4:58 minutes
Filmed in Morocco, the film Atlas by Karthik Pandian continues his investigation into history, site and monument. The film explores fundamental notions of movement, freedom and the cinematic imaginary through the figure of the camel. Rather than focusing on the Moroccan patrimonial landscape, which is itself full of simulations and fantasies conjured for the touristic imagination, Pandian shot the video in Ouarzazate, Hollywood’s go-to location to stage the desert — from Lawrence of Arabia to The Mummy. Littered with deteriorating sets constructed for films set in Jerusalem, ancient Egypt, Rome, Mecca… etc, the site portrayed in the video is itself disoriented, as Pandian collapses the distinction between set and location. Is it the Middle East? Is it the Western imagination of the Middle East? Is it a Moroccan fiction of the Middle East constructed for a Western gaze? In the video, camel ‘actors’ in custom-tailored costumes embroidered with American pennies and nickels, restlessly traverse the frame. Pandian’s stroboscopic editing of these sequences recall the flicker of Eadweard Muybridge’s 19th century animal locomotion studies, which focused photographic attention on the camel when it was first being introduced to the American West. The video also features an original score written for Pandian by renowned experimental composer Christian Wolff. The score, performed with coins, along with the embroidery on the costumes, summon the uneven exchanges – cultural, political, economic – that haunt the pursuit of liberty.

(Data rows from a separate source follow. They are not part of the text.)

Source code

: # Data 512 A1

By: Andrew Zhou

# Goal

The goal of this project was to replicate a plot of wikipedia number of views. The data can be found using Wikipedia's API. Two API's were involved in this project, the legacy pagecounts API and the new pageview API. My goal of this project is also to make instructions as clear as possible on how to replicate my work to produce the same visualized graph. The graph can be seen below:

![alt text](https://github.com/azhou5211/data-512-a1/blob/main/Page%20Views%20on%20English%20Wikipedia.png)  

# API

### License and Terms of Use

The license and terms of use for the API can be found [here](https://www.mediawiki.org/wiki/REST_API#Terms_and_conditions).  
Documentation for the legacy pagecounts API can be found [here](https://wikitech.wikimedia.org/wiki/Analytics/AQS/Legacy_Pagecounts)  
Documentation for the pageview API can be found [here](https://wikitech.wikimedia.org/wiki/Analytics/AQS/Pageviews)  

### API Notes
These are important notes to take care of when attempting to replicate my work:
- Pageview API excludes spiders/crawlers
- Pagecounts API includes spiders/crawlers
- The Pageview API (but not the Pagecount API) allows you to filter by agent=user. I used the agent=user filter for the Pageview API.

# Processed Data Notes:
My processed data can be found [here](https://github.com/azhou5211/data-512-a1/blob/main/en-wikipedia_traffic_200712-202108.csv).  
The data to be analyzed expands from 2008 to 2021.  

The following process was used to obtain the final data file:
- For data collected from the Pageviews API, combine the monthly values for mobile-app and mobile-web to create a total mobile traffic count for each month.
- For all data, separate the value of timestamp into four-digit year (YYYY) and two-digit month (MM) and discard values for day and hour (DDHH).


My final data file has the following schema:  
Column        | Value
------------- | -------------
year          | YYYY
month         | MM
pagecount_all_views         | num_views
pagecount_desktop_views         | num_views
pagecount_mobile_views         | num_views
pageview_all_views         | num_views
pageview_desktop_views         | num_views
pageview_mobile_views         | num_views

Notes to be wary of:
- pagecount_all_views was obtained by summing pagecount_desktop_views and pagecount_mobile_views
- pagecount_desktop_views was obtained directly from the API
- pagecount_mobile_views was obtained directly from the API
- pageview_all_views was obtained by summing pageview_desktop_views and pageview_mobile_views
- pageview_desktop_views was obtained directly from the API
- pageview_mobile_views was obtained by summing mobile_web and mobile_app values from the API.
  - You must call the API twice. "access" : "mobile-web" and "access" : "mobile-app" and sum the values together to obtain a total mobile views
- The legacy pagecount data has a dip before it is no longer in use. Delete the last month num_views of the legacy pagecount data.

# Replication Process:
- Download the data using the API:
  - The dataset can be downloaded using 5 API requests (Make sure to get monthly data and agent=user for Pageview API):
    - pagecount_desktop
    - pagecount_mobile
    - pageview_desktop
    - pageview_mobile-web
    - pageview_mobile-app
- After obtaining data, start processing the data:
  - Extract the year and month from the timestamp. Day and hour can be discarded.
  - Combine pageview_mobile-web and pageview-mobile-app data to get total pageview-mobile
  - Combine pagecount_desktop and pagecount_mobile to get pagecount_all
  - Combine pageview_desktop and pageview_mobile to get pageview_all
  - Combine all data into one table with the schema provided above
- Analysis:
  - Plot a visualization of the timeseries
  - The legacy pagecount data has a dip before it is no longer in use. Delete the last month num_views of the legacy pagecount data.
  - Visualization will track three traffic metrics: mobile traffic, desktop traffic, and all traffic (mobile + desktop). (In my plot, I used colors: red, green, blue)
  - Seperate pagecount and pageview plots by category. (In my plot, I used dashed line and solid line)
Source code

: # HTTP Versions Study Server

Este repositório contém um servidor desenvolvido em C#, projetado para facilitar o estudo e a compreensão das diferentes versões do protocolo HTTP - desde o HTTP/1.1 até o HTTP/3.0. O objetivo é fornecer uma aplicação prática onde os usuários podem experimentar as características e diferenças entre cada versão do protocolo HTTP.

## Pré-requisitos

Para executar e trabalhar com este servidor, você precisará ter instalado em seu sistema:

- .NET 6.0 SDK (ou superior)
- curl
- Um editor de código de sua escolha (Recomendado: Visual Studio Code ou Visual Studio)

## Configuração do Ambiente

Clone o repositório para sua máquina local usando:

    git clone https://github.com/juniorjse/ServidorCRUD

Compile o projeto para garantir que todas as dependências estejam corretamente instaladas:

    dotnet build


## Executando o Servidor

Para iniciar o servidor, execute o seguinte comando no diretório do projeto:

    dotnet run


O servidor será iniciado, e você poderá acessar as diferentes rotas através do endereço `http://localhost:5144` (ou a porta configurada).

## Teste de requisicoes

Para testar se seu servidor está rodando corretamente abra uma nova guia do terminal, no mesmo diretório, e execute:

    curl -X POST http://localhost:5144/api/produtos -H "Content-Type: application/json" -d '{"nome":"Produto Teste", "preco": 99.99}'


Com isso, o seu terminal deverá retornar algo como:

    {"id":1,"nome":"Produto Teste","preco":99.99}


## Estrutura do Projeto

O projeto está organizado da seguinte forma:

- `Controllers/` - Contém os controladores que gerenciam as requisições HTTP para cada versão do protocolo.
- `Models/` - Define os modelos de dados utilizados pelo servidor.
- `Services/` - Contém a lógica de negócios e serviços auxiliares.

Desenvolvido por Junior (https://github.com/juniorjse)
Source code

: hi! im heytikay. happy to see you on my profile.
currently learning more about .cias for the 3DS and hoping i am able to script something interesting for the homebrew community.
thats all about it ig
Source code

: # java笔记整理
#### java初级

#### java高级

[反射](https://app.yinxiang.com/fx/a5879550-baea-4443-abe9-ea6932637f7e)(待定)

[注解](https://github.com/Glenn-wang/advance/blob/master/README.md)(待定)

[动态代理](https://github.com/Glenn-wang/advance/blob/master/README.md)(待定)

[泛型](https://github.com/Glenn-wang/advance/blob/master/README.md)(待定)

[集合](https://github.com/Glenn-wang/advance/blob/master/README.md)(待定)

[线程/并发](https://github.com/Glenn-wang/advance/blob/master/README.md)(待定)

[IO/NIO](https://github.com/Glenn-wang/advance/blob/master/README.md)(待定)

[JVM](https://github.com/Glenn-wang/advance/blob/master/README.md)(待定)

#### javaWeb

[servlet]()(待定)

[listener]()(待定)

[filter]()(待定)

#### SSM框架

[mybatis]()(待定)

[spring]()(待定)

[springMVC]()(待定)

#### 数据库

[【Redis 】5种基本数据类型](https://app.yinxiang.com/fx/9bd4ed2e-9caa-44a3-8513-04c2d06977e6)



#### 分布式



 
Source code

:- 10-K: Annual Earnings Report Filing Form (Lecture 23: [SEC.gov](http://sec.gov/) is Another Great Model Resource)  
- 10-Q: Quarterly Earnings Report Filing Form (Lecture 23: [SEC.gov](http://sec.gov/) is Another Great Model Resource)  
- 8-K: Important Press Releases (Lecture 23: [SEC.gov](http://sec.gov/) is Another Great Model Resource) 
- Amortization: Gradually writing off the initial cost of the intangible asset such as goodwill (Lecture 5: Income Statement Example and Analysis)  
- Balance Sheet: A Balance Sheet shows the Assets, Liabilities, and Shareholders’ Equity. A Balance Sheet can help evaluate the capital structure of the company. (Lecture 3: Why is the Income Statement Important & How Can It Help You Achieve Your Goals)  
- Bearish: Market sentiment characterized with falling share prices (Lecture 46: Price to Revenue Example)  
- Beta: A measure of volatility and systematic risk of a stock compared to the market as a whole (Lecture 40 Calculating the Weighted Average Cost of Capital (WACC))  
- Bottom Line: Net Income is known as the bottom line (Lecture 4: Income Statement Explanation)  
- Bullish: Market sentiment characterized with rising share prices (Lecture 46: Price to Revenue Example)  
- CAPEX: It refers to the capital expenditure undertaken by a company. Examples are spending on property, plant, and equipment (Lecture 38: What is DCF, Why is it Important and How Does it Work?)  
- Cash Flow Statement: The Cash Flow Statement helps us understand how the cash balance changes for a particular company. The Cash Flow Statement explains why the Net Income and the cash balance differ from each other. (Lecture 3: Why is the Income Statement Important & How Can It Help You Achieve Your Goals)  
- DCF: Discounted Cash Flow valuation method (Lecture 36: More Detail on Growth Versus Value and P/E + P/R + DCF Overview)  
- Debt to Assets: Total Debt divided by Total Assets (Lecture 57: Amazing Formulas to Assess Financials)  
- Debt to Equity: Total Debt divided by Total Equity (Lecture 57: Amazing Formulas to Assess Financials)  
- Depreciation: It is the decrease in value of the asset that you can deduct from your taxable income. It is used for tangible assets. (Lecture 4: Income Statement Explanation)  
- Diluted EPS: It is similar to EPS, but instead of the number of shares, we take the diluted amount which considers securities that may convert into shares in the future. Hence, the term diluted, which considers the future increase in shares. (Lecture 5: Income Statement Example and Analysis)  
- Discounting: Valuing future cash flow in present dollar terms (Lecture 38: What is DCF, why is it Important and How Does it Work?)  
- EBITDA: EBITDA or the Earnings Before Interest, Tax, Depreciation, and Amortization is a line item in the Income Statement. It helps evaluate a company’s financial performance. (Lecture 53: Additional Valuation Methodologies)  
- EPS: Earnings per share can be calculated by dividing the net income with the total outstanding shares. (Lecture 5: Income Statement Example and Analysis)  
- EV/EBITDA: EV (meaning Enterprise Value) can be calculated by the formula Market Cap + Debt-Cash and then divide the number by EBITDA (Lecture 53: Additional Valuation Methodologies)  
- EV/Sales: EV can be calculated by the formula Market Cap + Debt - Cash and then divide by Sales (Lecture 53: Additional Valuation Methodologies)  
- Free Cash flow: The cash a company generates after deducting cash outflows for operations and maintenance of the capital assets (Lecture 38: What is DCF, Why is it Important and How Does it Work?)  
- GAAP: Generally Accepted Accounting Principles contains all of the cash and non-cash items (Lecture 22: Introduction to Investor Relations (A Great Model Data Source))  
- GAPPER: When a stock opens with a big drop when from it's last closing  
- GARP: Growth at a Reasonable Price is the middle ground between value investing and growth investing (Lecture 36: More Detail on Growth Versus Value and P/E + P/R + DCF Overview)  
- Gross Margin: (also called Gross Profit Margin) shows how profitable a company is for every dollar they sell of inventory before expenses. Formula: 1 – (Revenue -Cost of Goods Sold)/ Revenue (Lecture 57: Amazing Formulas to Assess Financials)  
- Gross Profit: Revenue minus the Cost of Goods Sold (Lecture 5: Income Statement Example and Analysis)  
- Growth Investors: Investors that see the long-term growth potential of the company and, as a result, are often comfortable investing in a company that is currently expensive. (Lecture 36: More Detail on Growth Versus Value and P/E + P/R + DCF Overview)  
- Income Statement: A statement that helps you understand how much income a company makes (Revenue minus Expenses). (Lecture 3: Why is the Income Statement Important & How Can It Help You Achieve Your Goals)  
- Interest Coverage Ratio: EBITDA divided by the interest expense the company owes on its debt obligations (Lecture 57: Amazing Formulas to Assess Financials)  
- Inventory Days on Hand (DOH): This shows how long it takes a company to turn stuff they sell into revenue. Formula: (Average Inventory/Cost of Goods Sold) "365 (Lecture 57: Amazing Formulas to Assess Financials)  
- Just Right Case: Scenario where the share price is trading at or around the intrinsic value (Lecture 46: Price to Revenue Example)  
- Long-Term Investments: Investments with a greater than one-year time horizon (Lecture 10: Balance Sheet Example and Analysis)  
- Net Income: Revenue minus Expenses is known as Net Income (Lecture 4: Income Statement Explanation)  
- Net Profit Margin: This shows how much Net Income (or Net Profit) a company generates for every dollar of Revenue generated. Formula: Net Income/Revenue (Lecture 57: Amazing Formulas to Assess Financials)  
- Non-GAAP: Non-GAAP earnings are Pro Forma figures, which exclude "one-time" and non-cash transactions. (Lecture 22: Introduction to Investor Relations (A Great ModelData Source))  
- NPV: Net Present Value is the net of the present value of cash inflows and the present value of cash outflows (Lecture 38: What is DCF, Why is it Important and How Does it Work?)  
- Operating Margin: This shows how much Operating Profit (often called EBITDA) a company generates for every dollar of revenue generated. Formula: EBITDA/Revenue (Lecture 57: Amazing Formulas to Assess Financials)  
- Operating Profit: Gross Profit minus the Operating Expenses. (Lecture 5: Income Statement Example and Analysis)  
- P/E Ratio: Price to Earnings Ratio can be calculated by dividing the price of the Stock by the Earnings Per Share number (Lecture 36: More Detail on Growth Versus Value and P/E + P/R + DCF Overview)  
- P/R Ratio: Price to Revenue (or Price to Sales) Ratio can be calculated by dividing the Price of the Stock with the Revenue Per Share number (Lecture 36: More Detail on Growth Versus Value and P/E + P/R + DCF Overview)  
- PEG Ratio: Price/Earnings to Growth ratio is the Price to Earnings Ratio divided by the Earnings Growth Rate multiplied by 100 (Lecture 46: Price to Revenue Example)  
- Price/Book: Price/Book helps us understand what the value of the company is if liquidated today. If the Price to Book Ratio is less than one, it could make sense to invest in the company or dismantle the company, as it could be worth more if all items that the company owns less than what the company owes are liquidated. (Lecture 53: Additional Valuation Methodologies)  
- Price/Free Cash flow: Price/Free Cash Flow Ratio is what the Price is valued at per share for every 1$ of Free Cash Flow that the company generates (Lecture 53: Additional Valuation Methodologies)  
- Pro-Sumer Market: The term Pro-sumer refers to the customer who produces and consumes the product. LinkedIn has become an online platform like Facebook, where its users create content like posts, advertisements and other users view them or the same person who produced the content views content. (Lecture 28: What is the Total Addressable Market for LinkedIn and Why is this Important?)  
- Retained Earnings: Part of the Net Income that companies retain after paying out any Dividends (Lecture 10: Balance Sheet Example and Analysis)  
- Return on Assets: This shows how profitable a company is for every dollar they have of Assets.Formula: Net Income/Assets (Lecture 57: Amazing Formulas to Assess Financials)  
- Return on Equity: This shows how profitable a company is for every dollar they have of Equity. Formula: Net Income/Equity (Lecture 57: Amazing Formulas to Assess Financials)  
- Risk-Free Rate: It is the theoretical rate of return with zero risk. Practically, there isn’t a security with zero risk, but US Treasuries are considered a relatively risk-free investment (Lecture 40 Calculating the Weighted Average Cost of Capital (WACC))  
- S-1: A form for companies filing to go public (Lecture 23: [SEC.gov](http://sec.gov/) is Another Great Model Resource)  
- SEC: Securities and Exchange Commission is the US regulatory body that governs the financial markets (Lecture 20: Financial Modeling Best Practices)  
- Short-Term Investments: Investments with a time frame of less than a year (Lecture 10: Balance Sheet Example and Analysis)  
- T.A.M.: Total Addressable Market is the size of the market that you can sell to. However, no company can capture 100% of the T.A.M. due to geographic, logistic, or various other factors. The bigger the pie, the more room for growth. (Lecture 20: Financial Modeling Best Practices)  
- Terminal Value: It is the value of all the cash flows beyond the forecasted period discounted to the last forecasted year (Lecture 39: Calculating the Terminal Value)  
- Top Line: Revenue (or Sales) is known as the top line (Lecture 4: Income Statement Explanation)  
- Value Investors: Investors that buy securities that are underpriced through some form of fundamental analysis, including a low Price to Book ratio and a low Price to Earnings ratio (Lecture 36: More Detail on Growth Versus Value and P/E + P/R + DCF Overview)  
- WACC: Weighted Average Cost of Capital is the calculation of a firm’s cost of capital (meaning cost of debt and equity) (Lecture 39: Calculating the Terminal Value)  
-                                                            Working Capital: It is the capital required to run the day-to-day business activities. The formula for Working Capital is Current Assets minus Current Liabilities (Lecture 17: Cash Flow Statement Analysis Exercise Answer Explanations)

Los Angeles-born artist Karthik Pandian’s work explores our relationship to historical consciousness and the various ways in which we perceive and perform the past. Working across moving image, sculpture, performance, and film — having adopted the 16mm format inspired by ethnographic film — Pandian describes his work as being ‘concerned in particular with the way in which history lurks in matter.’ As such, he takes cues from the architecture and archaeology of sights, allowing the material history of objects and places to speak. Several of his videos and films in multimedia installations are accompanied by architectural structures or sculptural elements, that he often projects onto. In a notable work, Unearth (2011), for example, Pandian’s research of the Native American Cahokia culture and its ceremonial monuments resulted in films projected onto pillars made from ground soil taken from the research sites. Even though his work is research driven and has cultural references scattered throughout — in the forms of labyrinths, temples, and ancient structures among many others — Pandian’s interest is in the fictive possibilities that these representations from and of the past can carry. Through the play of time and materiality, and through a thought process that embraces ambivalence and opacity, the monuments and relics that Pandian captures become entangled in stroboscopic reverberations between past and present.